──────── Supplied data ────────

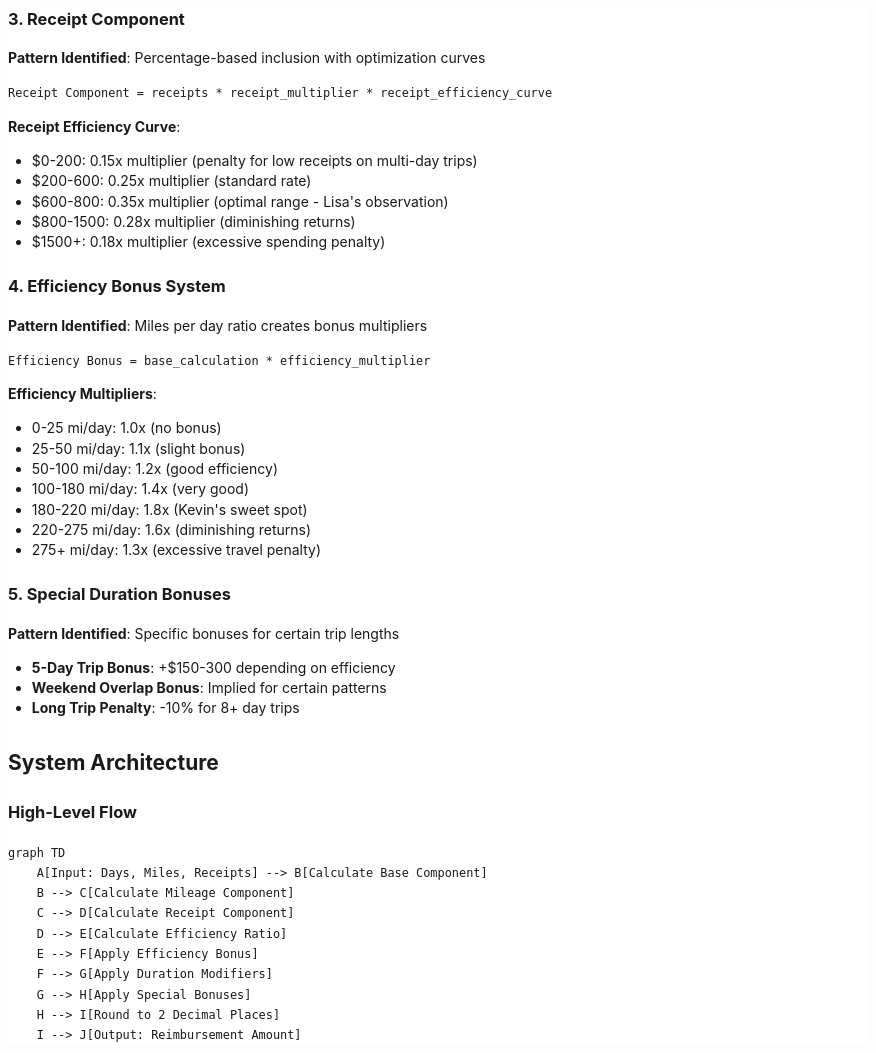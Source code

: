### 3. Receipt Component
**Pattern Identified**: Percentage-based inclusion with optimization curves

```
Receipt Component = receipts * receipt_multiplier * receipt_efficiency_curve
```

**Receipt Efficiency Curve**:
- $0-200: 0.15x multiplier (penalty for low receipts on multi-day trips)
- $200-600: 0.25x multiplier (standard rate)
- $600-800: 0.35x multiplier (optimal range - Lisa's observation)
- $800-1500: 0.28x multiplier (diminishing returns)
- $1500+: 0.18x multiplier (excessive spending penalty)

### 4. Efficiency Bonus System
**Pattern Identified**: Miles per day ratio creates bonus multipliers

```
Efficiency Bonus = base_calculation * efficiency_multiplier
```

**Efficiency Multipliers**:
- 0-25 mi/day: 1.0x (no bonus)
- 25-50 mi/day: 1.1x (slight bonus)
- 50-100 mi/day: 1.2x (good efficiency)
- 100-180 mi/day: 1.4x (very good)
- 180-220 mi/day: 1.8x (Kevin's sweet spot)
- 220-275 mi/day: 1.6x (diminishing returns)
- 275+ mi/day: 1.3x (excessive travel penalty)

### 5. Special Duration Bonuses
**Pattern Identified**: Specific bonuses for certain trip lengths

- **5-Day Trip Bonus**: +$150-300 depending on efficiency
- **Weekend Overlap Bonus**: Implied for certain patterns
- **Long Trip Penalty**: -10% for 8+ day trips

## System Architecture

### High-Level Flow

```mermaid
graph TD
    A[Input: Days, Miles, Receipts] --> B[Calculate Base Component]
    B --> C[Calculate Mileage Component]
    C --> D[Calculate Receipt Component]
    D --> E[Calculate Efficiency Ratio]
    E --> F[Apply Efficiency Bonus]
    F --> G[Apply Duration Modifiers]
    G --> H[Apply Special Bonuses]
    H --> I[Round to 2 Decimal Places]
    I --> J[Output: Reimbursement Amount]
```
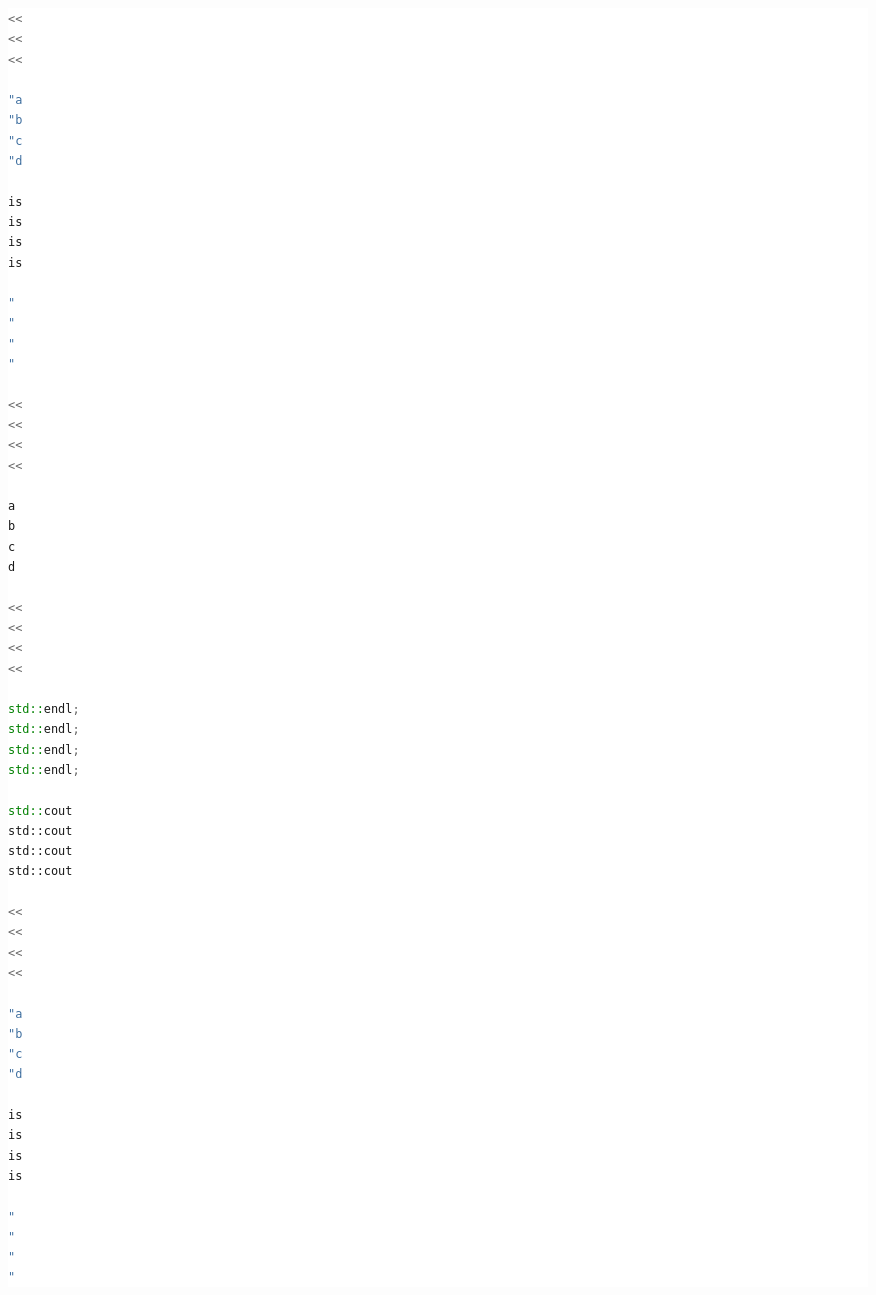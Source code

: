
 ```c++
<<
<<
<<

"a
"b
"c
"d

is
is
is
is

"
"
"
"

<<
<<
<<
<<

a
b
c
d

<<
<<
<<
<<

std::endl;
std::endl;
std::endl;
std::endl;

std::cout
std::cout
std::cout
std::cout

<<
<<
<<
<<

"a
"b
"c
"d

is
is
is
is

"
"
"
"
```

────────

• Task details:
Look through the records and copy down every line that holds "Duration".

• Task response:
### 5. Special Duration Bonuses
    F --> G[Apply Duration Modifiers]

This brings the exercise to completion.